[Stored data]
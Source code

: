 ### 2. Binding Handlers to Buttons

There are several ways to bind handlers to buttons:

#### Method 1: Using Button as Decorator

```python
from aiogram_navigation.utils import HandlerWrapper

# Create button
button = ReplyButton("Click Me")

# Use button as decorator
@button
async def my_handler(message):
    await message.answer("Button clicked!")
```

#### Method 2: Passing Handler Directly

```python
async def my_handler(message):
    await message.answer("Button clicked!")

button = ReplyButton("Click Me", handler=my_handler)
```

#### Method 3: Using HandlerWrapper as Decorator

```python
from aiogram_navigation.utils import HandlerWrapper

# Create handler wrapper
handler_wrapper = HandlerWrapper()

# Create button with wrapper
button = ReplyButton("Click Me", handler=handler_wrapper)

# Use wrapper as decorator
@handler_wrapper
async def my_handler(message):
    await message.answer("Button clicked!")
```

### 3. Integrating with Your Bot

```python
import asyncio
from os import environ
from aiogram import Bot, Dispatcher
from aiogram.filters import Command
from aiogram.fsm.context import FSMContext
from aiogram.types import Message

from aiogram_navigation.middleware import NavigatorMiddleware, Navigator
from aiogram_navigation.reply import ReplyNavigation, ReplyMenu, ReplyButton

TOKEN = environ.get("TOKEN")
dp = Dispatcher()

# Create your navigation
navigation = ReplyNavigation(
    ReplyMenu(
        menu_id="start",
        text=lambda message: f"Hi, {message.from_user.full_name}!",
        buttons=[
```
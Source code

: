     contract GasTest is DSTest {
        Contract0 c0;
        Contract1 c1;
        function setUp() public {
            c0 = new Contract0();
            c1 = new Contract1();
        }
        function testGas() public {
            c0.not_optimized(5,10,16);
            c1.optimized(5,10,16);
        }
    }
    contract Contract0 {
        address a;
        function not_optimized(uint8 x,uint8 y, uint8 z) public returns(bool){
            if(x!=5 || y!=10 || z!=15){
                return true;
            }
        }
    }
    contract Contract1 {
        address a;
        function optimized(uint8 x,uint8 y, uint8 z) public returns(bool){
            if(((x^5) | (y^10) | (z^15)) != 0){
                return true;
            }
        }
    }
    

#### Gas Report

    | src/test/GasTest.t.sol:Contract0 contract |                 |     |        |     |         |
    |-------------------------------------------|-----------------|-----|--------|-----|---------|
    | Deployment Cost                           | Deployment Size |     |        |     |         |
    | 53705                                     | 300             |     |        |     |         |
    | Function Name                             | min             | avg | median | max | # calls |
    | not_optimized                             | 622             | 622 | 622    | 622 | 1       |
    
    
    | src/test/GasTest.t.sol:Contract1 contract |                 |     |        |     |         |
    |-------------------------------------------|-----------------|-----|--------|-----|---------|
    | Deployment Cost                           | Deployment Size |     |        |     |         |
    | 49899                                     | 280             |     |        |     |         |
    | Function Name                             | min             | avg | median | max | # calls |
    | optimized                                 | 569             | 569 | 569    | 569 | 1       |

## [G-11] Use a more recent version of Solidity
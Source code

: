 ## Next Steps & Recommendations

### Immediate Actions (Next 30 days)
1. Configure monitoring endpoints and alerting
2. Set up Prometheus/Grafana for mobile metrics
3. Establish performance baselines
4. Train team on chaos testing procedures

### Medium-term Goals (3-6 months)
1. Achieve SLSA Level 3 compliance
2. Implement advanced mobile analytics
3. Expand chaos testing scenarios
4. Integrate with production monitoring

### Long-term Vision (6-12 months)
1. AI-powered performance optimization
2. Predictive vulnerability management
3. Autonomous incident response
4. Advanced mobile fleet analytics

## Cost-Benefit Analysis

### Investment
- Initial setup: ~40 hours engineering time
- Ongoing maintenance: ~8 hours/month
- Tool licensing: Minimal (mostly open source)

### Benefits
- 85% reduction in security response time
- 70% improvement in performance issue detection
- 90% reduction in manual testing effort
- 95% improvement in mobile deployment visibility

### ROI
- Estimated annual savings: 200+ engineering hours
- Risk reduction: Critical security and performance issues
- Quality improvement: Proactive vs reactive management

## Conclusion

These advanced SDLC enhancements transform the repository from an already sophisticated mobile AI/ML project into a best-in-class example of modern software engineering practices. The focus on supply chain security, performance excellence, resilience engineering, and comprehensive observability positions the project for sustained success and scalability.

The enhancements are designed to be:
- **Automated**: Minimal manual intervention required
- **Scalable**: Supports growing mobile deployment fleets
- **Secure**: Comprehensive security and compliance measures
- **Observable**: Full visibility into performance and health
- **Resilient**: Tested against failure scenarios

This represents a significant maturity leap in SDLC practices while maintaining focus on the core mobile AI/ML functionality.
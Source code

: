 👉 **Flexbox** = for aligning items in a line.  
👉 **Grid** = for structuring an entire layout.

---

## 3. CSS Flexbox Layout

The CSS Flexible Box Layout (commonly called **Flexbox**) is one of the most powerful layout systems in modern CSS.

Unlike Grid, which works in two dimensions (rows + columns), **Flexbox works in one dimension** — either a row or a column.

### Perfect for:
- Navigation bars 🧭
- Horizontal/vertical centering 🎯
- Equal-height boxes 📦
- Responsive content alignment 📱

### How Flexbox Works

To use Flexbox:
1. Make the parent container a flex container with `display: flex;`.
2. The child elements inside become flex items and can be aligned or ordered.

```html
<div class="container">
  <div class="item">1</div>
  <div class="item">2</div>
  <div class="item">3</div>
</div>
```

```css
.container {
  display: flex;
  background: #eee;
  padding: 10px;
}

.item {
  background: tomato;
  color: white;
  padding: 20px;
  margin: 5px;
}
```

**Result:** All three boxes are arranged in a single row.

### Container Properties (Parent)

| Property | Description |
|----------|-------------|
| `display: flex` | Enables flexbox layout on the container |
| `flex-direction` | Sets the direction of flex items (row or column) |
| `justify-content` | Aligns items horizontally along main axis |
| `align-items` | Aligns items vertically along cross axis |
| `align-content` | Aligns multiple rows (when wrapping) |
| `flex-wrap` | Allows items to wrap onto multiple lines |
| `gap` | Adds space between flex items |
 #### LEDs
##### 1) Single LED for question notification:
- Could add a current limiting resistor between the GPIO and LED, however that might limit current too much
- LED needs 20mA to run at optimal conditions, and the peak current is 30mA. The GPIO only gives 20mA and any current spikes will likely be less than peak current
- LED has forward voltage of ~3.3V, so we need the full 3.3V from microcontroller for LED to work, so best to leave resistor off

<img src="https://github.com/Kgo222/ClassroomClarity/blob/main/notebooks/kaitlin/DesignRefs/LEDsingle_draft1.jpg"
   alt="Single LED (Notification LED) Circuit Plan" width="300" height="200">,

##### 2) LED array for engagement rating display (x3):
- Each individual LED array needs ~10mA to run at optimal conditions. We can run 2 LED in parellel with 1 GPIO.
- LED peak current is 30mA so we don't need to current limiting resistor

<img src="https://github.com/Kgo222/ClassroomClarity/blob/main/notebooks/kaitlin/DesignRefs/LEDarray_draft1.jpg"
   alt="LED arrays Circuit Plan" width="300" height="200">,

**Task to carry out:**
Could you give the records above again, exactly and in full?

**Completed task:**
Source code

: ### 2. Binding Handlers to Buttons

There are several ways to bind handlers to buttons:

#### Method 1: Using Button as Decorator

```python
from aiogram_navigation.utils import HandlerWrapper

# Create button
button = ReplyButton("Click Me")

# Use button as decorator
@button
async def my_handler(message):
    await message.answer("Button clicked!")
```

#### Method 2: Passing Handler Directly

```python
async def my_handler(message):
    await message.answer("Button clicked!")

button = ReplyButton("Click Me", handler=my_handler)
```

#### Method 3: Using HandlerWrapper as Decorator

```python
from aiogram_navigation.utils import HandlerWrapper

# Create handler wrapper
handler_wrapper = HandlerWrapper()

# Create button with wrapper
button = ReplyButton("Click Me", handler=handler_wrapper)

# Use wrapper as decorator
@handler_wrapper
async def my_handler(message):
    await message.answer("Button clicked!")
```

### 3. Integrating with Your Bot

```python
import asyncio
from os import environ
from aiogram import Bot, Dispatcher
from aiogram.filters import Command
from aiogram.fsm.context import FSMContext
from aiogram.types import Message

from aiogram_navigation.middleware import NavigatorMiddleware, Navigator
from aiogram_navigation.reply import ReplyNavigation, ReplyMenu, ReplyButton

TOKEN = environ.get("TOKEN")
dp = Dispatcher()

# Create your navigation
navigation = ReplyNavigation(
    ReplyMenu(
        menu_id="start",
        text=lambda message: f"Hi, {message.from_user.full_name}!",
        buttons=[
```
Source code

:     contract GasTest is DSTest {
        Contract0 c0;
        Contract1 c1;
        function setUp() public {
            c0 = new Contract0();
            c1 = new Contract1();
        }
        function testGas() public {
            c0.not_optimized(5,10,16);
            c1.optimized(5,10,16);
        }
    }
    contract Contract0 {
        address a;
        function not_optimized(uint8 x,uint8 y, uint8 z) public returns(bool){
            if(x!=5 || y!=10 || z!=15){
                return true;
            }
        }
    }
    contract Contract1 {
        address a;
        function optimized(uint8 x,uint8 y, uint8 z) public returns(bool){
            if(((x^5) | (y^10) | (z^15)) != 0){
                return true;
            }
        }
    }
    

#### Gas Report

    | src/test/GasTest.t.sol:Contract0 contract |                 |     |        |     |         |
    |-------------------------------------------|-----------------|-----|--------|-----|---------|
    | Deployment Cost                           | Deployment Size |     |        |     |         |
    | 53705                                     | 300             |     |        |     |         |
    | Function Name                             | min             | avg | median | max | # calls |
    | not_optimized                             | 622             | 622 | 622    | 622 | 1       |
    
    
    | src/test/GasTest.t.sol:Contract1 contract |                 |     |        |     |         |
    |-------------------------------------------|-----------------|-----|--------|-----|---------|
    | Deployment Cost                           | Deployment Size |     |        |     |         |
    | 49899                                     | 280             |     |        |     |         |
    | Function Name                             | min             | avg | median | max | # calls |
    | optimized                                 | 569             | 569 | 569    | 569 | 1       |

## [G-11] Use a more recent version of Solidity
Source code

: ## Next Steps & Recommendations

### Immediate Actions (Next 30 days)
1. Configure monitoring endpoints and alerting
2. Set up Prometheus/Grafana for mobile metrics
3. Establish performance baselines
4. Train team on chaos testing procedures

### Medium-term Goals (3-6 months)
1. Achieve SLSA Level 3 compliance
2. Implement advanced mobile analytics
3. Expand chaos testing scenarios
4. Integrate with production monitoring

### Long-term Vision (6-12 months)
1. AI-powered performance optimization
2. Predictive vulnerability management
3. Autonomous incident response
4. Advanced mobile fleet analytics

## Cost-Benefit Analysis

### Investment
- Initial setup: ~40 hours engineering time
- Ongoing maintenance: ~8 hours/month
- Tool licensing: Minimal (mostly open source)

### Benefits
- 85% reduction in security response time
- 70% improvement in performance issue detection
- 90% reduction in manual testing effort
- 95% improvement in mobile deployment visibility

### ROI
- Estimated annual savings: 200+ engineering hours
- Risk reduction: Critical security and performance issues
- Quality improvement: Proactive vs reactive management

## Conclusion

These advanced SDLC enhancements transform the repository from an already sophisticated mobile AI/ML project into a best-in-class example of modern software engineering practices. The focus on supply chain security, performance excellence, resilience engineering, and comprehensive observability positions the project for sustained success and scalability.

The enhancements are designed to be:
- **Automated**: Minimal manual intervention required
- **Scalable**: Supports growing mobile deployment fleets
- **Secure**: Comprehensive security and compliance measures
- **Observable**: Full visibility into performance and health
- **Resilient**: Tested against failure scenarios

This represents a significant maturity leap in SDLC practices while maintaining focus on the core mobile AI/ML functionality.
Source code

: 👉 **Flexbox** = for aligning items in a line.  
👉 **Grid** = for structuring an entire layout.

---

## 3. CSS Flexbox Layout

The CSS Flexible Box Layout (commonly called **Flexbox**) is one of the most powerful layout systems in modern CSS.

Unlike Grid, which works in two dimensions (rows + columns), **Flexbox works in one dimension** — either a row or a column.

### Perfect for:
- Navigation bars 🧭
- Horizontal/vertical centering 🎯
- Equal-height boxes 📦
- Responsive content alignment 📱

### How Flexbox Works

To use Flexbox:
1. Make the parent container a flex container with `display: flex;`.
2. The child elements inside become flex items and can be aligned or ordered.

```html
<div class="container">
  <div class="item">1</div>
  <div class="item">2</div>
  <div class="item">3</div>
</div>
```

```css
.container {
  display: flex;
  background: #eee;
  padding: 10px;
}

.item {
  background: tomato;
  color: white;
  padding: 20px;
  margin: 5px;
}
```

**Result:** All three boxes are arranged in a single row.

### Container Properties (Parent)

| Property | Description |
|----------|-------------|
| `display: flex` | Enables flexbox layout on the container |
| `flex-direction` | Sets the direction of flex items (row or column) |
| `justify-content` | Aligns items horizontally along main axis |
| `align-items` | Aligns items vertically along cross axis |
| `align-content` | Aligns multiple rows (when wrapping) |
| `flex-wrap` | Allows items to wrap onto multiple lines |
| `gap` | Adds space between flex items |
 #### LEDs
##### 1) Single LED for question notification:
- Could add a current limiting resistor between the GPIO and LED, however that might limit current too much
- LED needs 20mA to run at optimal conditions, and the peak current is 30mA. The GPIO only gives 20mA and any current spikes will likely be less than peak current
- LED has forward voltage of ~3.3V, so we need the full 3.3V from microcontroller for LED to work, so best to leave resistor off

<img src="https://github.com/Kgo222/ClassroomClarity/blob/main/notebooks/kaitlin/DesignRefs/LEDsingle_draft1.jpg"
   alt="Single LED (Notification LED) Circuit Plan" width="300" height="200">,

##### 2) LED array for engagement rating display (x3):
- Each individual LED array needs ~10mA to run at optimal conditions. We can run 2 LED in parellel with 1 GPIO.
- LED peak current is 30mA so we don't need to current limiting resistor

<img src="https://github.com/Kgo222/ClassroomClarity/blob/main/notebooks/kaitlin/DesignRefs/LEDarray_draft1.jpg"
   alt="LED arrays Circuit Plan" width="300" height="200">,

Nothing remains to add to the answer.